実際、僕の母親が吃音を持っていて、小さい頃から間近で見てきてる分、きよし君の悲しみがよけいに分かります。
ただ、救いに思えたのは、きよし君には、心配してくれて、吃音が治らない事も分かった上で、それでもなんとかしようとしてくれる家族の存在があった事です。
親身な家族の存在のおかげで、作品自体の雰囲気も、暗さや悲しさが幾分抑えられて、温かみが増していると思います。
きよし君の成長をたどっていく短編集として読めるこの作品ですが、その一つ一つの短編全てが素晴らしいです。
とにかく、物語の吸引力がとても強く、ぐっとこの作品に引き込まれるんです。
続きが気になり、きよし君の歩む道をもっともっと見てみたい!と思い、あっという間に読み進めてしまいます。
その中でも特に、一番最後の「東京」編に、この本が伝えたい事、全てが凝縮されていると思います。
辛い思いをしながらも、色んな人と出会い、色んな経験をし、色んな事を学んでいった主人公のきよし君。
そんな彼が物語の最後、自分を信じて、自分の力で、大きな一歩を踏み出そうとするシーンが忘れられません。

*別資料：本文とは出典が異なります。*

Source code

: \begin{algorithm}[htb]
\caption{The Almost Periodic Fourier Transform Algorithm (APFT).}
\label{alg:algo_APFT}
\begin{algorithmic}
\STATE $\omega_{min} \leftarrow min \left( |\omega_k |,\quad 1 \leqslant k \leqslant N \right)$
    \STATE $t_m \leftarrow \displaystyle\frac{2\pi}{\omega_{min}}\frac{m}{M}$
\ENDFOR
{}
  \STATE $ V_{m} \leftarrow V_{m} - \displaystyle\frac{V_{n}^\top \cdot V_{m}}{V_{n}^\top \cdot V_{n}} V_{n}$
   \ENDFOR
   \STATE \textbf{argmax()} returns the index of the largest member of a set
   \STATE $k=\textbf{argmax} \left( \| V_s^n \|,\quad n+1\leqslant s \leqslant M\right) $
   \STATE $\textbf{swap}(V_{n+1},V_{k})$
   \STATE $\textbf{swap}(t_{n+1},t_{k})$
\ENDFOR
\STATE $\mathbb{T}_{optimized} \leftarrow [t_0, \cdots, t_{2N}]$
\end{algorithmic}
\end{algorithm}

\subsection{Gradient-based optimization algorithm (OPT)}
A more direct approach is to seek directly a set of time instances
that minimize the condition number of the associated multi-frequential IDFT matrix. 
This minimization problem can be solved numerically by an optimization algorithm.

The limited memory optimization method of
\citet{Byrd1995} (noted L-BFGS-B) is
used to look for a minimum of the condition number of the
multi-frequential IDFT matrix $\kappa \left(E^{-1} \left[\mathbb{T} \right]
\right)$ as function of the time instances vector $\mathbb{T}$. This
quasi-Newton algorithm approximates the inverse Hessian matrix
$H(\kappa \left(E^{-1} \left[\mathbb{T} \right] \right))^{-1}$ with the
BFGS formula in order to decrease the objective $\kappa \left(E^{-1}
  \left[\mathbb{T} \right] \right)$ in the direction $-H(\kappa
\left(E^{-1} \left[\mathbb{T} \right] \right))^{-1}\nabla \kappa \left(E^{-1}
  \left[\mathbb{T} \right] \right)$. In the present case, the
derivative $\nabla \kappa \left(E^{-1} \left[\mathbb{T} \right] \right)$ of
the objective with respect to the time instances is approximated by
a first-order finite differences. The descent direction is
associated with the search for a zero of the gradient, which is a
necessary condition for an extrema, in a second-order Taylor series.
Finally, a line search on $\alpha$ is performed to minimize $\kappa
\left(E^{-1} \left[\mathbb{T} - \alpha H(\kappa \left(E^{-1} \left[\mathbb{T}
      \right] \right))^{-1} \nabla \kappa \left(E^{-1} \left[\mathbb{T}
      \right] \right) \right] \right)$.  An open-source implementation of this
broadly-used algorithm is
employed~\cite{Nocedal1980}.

少年の成長の過程をずっと見てきたから、ラストの感動は、計り知れないほど大きいです。
読後は爽やかで、深い余韻が残りました。
この作品は「吃音」をテーマにしていますが、吃音に関わらず、人間は誰しも、苦しみを背負って生きていると思います。(自分も含めて)
この本は、その苦しみを理由に殻に閉じこもるのではなく、外の世界に一歩を踏み出す勇気を与えてくれます。
僕にとって、いつまでも大切な一冊です。